Non que j'en sois fier, je le
répète. C'est une histoire
d'ignominie et de misère. Le seul
mérite qu'elle ait d'être
contée, c'est qu'elle finit bien. Pourtant,
elle n'est pas de celles où le héros,
par la ténacité de ses efforts, finit
par se frayer un chemin de la mine au parlement -
« par mes propres mérites », comme
ils disent. Rien de cela chez moi.
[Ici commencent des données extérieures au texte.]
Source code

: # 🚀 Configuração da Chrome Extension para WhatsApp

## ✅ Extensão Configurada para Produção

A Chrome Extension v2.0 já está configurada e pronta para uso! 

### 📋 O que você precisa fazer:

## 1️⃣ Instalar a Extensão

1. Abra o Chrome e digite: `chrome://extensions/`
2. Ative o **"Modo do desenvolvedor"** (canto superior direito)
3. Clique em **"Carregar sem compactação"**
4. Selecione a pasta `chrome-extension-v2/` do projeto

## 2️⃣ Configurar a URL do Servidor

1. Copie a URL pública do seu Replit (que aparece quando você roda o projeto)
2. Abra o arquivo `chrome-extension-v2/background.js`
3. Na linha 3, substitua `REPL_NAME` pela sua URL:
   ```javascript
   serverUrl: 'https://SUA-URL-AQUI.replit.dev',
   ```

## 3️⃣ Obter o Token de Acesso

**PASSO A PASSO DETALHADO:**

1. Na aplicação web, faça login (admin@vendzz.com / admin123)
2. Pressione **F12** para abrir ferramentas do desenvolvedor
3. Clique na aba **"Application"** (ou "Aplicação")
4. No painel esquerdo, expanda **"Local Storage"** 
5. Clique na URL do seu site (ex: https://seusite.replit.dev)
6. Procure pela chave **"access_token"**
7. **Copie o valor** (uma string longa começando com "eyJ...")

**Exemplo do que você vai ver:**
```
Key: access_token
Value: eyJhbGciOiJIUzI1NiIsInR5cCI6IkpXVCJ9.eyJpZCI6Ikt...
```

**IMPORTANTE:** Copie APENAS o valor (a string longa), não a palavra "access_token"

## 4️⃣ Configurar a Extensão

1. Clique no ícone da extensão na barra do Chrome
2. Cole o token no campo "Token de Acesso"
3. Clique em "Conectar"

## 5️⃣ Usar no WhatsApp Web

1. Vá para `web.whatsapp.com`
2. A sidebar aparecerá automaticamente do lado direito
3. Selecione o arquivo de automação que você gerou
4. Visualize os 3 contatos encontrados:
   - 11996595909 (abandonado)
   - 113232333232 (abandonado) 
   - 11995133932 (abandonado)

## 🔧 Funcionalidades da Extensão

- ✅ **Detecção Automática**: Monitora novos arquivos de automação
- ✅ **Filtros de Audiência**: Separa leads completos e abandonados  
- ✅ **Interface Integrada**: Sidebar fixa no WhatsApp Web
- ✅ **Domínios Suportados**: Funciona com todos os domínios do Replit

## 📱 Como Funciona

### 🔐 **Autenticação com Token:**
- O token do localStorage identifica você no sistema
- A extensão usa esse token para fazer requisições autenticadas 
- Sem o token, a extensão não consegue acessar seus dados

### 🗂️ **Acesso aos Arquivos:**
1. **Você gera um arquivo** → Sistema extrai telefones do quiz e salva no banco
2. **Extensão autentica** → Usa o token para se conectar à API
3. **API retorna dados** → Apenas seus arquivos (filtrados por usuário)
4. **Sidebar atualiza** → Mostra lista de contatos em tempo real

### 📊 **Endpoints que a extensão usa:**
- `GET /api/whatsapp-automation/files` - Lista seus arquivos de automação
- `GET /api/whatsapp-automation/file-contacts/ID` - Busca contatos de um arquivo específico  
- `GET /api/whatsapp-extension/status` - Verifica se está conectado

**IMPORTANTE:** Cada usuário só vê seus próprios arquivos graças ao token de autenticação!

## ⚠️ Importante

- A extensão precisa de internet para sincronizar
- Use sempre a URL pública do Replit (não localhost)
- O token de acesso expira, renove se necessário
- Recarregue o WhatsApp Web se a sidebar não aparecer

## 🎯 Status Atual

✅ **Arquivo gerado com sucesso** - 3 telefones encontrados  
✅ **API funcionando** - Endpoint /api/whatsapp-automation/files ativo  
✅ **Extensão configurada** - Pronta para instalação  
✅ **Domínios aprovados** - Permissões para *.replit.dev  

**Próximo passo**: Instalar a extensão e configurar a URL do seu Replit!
Ce
dénouement heureux a été, pour
la plus grande part, l'effet de la grâce de
Dieu et en partie aussi, la récompense du
fidèle amour d'une brave femme.
Mais commençons par le
commencement. J'ai bu ma première chope de
bière par pure bravade. J'avais de bons
parents, mais j'étais jeune et buté.
Je voulais commettre quelques-unes des choses qu'on
m'avait dit de ne pas faire. J'étais en
révolte contre les sempiternels « ne
fais pas », « tu ne peux pas »,
« tu ne dois pas». Si on avait
essayé de me dire ce que je pouvais faire,
il aurait pu en être autrement.
La bière coûtait alors
quatre sous la chope et pour de la bière,
c'en était ! Quatre chopes suffisaient
à vous mettre la tête à
l'envers, et j'y pris goût autant qu'un
poisson rouge à l'eau. Je pensais qu'en
tenant la tête haute et « portant»
ma bière crânement, je donnais un
signe de virilité, une preuve que
j'étais bien « un dur».
Il se trouvait là des sots,
mes aînés de bien des années,
pour m'encourager : « Allez ! encore une !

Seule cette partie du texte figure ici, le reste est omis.